16. Data dari Jurnalis dan Aktivis. Mengumpulkan masukan dari jurnalis investigatif dan aktivis anti-korupsi mengenai tindakan pemerintah dan dampaknya terhadap masyarakat.
17. Analisis kebijakan. Menilai dampak kebijakan pemerintah terhadap masyarakat dan lingkungan serta bagaimana kebijakan tersebut berkontribusi pada korupsi.
Tanggapan Pengamat Hukum Agus Kabur
Menanggapi nominasi itu, seorang pengamat hukum, Agus Kabur menilai kriteria OCCRP merupakan “gempa politik” di awal tahun yang berpotensi memporak porandakan tatanan kehidupan sosial di Indonesia.
Joko Widodo terancam menjadi sasaran dampak gempa politik tersebut yang digetarkan di awal tahun ziarah pengharapan ini.
Ia lantas mengaitkan pengumuman OCCRP itu dengan penyelenggaraan kebijakan di Kabupaten Manggarai yang terkesan banyak korup.
Pengumuman nominasi OCCRP itu, kata Agus, menginspirasinya untuk mengolah rasa dan pikiran terhadap penyelenggaraan pemerintahan di Kabupaten Manggarai.
Menurut dia, pemerintah daerah harus introspeksi diri dan mencermati beberapa kriteria yang menghantar Jokowi ke status terkorup agar bahan introspeksi itu dijadikan landasan untuk tidak korup.

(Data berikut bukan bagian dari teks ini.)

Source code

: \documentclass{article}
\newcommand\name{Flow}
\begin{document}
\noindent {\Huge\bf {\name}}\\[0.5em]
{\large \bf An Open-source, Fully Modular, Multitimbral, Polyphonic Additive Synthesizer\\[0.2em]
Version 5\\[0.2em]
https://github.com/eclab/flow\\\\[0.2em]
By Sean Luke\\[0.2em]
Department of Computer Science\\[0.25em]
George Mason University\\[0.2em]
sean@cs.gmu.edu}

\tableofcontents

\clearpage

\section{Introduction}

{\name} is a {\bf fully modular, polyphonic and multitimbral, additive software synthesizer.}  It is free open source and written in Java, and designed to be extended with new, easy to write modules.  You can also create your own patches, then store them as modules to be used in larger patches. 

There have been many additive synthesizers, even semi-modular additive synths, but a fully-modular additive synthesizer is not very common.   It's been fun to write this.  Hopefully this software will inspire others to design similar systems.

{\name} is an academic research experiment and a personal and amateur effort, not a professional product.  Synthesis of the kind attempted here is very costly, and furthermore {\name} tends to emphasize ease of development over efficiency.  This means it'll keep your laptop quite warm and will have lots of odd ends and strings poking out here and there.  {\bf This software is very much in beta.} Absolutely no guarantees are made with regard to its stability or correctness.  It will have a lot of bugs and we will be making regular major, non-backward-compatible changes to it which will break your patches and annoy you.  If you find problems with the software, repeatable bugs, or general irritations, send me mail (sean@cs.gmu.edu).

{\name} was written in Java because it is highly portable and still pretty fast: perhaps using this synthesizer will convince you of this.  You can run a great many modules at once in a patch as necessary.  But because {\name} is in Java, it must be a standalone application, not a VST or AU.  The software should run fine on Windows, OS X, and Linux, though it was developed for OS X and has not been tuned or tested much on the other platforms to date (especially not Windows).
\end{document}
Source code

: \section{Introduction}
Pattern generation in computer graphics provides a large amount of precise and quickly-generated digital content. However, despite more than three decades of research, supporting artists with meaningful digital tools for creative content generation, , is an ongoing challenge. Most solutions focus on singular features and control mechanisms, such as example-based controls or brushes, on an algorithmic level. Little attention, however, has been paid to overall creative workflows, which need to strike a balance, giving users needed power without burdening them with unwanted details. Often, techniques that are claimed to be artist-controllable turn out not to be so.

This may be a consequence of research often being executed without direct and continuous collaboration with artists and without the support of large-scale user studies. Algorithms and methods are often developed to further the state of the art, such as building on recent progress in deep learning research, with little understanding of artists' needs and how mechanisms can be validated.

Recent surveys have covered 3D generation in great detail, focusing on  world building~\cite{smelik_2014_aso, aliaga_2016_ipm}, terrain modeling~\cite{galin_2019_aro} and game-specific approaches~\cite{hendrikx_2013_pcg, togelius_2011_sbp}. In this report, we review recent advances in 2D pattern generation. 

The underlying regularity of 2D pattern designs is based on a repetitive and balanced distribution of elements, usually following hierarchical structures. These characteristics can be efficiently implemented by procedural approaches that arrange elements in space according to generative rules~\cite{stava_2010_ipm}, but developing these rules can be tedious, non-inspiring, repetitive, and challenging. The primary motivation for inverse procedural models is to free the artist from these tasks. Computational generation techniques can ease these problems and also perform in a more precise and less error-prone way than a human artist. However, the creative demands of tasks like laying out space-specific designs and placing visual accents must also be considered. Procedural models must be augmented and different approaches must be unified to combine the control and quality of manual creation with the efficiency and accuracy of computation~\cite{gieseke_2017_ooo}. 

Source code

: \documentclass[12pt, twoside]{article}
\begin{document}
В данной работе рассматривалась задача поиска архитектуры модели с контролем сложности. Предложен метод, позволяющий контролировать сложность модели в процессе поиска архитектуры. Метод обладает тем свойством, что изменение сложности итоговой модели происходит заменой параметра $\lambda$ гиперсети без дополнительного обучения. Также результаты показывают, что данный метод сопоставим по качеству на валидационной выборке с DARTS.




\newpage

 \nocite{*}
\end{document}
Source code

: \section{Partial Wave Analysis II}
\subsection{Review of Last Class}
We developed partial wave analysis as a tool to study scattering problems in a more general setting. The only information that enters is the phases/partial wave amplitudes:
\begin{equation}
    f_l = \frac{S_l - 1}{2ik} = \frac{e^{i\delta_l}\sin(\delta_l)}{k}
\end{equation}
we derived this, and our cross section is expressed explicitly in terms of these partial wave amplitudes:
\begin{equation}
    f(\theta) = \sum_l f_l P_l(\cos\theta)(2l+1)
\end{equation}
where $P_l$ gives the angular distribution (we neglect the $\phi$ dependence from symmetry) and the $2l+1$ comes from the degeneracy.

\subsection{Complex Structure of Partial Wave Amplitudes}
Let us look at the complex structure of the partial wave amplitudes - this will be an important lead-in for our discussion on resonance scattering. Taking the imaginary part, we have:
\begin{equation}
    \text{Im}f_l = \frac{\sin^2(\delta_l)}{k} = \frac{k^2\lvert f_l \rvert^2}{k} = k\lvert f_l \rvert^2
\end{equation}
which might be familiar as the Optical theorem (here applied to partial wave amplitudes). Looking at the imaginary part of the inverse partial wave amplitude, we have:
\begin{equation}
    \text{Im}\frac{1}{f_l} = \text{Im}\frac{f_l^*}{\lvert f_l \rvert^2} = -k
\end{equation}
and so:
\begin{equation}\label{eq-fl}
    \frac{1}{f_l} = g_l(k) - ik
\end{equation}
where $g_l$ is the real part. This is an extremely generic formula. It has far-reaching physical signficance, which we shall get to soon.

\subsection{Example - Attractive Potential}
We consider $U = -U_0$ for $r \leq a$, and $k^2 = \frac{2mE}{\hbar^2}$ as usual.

Sebab, secara mutatis mutandis kriteria itu juga pasti dan bahkan harus berlaku dalam penyelenggaraan kebijakan pemerintah kabupaten manggarai dalam perspektif NKRI.
Beberapa contoh dapat dilihat banyak hak konstitusional dan hak hukum masyarakat sipil dan ASN yang menjadi korban dendam politik, ASN dinonjob, penentuan pembangunan yang tidak sesuai kebutuhan masyarakat, masih ada proses hukum yang belum jelas penyelesaian, penjinakan terhadap aparat hukum, kasus PT MMI yang memalukan, kasus dugaan suap proyek APBD yang melibatkan istri bupati, dan beberapa kebijakan publik lainnya yang tidak transparan.

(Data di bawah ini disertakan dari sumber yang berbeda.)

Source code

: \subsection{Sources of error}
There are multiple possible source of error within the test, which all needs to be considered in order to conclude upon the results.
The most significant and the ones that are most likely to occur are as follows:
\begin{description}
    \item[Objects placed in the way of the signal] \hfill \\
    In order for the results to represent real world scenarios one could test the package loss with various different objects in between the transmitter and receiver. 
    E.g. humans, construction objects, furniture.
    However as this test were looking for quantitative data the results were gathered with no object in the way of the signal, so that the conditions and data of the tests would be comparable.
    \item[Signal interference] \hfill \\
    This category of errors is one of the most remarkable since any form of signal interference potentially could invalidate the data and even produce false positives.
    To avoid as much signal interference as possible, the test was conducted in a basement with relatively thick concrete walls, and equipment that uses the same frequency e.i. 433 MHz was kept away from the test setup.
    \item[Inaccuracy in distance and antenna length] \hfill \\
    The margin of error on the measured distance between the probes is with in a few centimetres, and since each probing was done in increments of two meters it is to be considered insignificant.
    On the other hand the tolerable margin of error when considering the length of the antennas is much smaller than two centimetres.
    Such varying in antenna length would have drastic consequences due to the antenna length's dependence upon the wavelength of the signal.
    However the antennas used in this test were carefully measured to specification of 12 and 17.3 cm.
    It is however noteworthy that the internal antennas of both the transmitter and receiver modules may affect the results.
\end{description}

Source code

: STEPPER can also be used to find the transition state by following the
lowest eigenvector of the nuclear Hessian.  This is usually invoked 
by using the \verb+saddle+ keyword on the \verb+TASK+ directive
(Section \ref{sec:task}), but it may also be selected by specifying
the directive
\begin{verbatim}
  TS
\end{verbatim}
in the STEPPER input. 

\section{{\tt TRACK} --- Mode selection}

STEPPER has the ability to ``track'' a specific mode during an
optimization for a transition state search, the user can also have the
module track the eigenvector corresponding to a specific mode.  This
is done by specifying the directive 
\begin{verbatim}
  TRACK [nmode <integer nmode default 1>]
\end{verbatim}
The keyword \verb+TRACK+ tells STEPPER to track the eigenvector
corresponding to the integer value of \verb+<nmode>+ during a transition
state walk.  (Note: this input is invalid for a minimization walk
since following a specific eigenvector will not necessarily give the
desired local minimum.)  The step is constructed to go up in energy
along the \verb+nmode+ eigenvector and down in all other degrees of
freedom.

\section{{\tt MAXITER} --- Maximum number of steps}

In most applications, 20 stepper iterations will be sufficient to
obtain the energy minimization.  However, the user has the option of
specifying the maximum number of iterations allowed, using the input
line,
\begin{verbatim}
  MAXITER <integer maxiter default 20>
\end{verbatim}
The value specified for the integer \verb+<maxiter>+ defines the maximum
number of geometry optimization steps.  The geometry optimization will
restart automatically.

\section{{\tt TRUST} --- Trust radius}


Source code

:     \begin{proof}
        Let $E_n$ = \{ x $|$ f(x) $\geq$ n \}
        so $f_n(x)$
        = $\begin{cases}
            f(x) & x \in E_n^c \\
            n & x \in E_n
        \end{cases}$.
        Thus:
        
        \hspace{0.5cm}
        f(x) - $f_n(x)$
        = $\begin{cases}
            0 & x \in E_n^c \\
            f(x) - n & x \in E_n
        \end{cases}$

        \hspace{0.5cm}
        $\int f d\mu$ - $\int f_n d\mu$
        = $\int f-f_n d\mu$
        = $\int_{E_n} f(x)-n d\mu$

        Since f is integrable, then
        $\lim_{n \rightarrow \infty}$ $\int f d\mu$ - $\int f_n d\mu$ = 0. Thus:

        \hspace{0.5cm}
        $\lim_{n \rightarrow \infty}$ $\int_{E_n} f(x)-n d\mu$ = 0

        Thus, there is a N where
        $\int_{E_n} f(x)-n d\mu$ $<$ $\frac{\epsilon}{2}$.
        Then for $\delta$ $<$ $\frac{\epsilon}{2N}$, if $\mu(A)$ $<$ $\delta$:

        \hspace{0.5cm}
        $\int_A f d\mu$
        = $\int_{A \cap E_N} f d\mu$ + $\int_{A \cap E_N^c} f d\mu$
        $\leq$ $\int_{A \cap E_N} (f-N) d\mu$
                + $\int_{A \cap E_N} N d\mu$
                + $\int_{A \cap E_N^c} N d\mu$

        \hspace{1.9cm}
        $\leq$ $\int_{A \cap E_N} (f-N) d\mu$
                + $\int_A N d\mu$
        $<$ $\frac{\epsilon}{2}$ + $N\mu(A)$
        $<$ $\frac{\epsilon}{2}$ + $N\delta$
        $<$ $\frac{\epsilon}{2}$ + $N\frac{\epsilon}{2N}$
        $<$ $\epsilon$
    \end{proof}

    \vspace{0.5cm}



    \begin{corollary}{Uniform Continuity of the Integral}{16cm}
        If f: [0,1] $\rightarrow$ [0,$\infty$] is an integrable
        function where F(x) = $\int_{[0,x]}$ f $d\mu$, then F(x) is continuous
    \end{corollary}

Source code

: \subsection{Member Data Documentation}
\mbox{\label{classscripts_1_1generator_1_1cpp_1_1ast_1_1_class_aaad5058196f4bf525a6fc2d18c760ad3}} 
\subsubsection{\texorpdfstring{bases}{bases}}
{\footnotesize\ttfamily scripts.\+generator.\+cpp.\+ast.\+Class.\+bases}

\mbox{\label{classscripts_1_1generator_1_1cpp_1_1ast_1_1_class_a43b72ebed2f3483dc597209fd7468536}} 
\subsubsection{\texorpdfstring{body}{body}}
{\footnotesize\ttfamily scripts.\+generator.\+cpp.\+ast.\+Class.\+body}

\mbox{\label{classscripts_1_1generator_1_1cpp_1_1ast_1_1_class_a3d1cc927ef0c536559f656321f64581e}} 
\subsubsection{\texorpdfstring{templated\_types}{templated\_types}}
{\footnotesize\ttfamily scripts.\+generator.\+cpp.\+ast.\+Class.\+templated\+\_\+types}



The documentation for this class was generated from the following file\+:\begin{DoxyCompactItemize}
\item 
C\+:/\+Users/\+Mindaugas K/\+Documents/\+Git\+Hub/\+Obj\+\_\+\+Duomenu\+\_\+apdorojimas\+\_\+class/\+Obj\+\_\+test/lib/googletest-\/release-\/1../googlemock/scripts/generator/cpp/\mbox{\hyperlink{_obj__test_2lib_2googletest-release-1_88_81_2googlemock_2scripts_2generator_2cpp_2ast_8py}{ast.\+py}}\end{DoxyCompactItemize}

Tak hanya itu, Agus juga menyentil soal kasus kekerasan terhadap jurnalis dan warga di Poco Leok yang dilakukan aparat kepolisian telah mencoreng tatanan kehidupan sosial dan menguburkan kebebasan pers untuk bersuara.
Kebijakan nasional yang menempatkan proyek geothermal di Kabupaten Manggarai rupanya menjadi ladang kekerasan dan intimidasi oleh pemerintah terhadap jurnalis dan masyarakat sipil.
“Pendek kata apa yang dilakukan Jokowi seturut temuan OCCRP bukan tidak mungkin kita temukan juga dalam penyelenggaraan pemerintah daerah, terutama di Manggarai. Pemerintah daerah dan kepolisian harus introspeksi diri,” kata Agus.
Dengan berbagai introspeksi itu Agus pun mengajak masyarakat sipil, perguruan tinggi, lembaga agama, organisasi mahasiswa dan pemuda, partai politik, tokoh agama hingga akademisi untuk menjaga harapan serta peduli, peduli dan peduli demi kesejahteraan bersama.
“Dum spiro spira. Selagi masih bernapas ada harapan. Mari kita menghidupi masa ziarah pengharapan ini dengan peduli terhadapa sesama,” ungkap Agus.